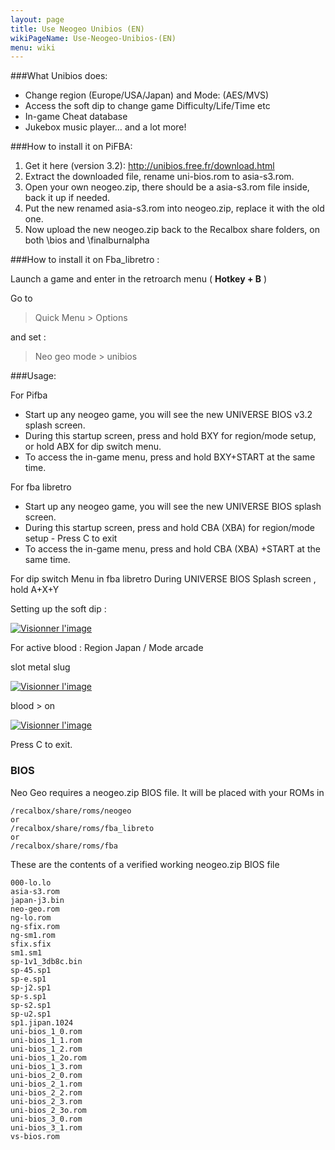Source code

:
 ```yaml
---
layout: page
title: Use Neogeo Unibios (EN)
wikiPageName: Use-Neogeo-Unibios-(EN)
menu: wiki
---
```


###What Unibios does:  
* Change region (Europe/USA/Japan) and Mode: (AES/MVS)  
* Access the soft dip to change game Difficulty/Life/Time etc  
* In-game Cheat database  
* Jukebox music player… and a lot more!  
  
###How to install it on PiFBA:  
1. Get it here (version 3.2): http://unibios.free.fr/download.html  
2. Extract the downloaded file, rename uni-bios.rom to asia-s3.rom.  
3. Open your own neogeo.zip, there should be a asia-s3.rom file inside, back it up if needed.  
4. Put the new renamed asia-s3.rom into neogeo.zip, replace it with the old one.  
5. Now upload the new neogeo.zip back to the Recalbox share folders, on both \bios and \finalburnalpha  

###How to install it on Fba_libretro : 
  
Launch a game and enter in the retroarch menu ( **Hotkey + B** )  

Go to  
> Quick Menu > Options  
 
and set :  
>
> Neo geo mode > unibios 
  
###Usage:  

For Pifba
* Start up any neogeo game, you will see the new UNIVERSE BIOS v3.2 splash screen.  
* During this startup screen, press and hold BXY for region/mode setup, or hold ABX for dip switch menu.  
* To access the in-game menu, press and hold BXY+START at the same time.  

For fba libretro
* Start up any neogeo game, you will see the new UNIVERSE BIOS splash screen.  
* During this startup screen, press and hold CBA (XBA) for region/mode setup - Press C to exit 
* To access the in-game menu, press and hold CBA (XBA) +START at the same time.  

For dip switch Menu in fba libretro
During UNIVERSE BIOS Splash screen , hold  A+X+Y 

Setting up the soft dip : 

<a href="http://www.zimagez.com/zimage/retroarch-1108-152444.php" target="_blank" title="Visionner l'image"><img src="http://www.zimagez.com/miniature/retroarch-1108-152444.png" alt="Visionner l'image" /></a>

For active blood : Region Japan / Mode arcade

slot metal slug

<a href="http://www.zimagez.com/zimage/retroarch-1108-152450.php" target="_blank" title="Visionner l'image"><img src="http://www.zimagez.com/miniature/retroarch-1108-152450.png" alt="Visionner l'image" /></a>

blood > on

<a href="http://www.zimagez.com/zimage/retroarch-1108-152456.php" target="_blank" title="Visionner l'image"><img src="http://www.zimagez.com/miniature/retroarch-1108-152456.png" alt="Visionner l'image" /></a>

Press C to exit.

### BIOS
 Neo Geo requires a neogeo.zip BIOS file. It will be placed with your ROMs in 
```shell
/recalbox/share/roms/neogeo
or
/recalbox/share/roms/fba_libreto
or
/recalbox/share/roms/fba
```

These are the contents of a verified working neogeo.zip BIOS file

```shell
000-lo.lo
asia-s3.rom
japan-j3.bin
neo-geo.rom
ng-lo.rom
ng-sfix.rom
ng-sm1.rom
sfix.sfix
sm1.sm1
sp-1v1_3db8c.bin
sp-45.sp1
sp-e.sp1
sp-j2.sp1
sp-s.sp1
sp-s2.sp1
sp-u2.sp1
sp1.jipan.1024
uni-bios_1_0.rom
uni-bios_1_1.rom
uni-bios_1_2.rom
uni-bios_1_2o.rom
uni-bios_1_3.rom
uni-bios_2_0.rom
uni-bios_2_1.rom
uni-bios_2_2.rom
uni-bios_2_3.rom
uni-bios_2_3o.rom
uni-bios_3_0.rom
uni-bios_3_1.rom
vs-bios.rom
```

--

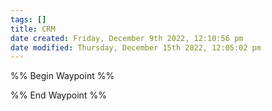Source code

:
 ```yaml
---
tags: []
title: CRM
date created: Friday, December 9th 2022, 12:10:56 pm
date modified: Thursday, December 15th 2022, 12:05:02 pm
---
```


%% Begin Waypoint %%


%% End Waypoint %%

--

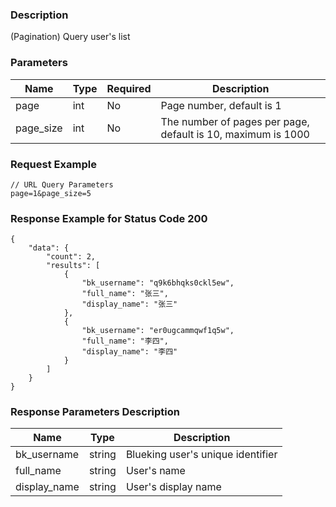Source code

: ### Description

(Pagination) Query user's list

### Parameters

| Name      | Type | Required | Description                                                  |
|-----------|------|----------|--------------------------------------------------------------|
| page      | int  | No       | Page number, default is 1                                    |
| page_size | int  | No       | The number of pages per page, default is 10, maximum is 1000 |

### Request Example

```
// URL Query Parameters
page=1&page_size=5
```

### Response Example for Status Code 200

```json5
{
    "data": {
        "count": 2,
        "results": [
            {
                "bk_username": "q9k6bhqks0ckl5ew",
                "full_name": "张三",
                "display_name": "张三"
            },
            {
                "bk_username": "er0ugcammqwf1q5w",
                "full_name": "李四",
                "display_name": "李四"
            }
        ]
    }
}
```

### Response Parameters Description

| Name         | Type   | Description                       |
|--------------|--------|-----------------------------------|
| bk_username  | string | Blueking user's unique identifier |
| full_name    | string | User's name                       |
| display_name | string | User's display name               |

EXERCISE PROMPT: Pick out, from the lines above, every one that contains the string "default".

RESPONSE BELOW:
| page      | int  | No       | Page number, default is 1                                    |
| page_size | int  | No       | The number of pages per page, default is 10, maximum is 1000 |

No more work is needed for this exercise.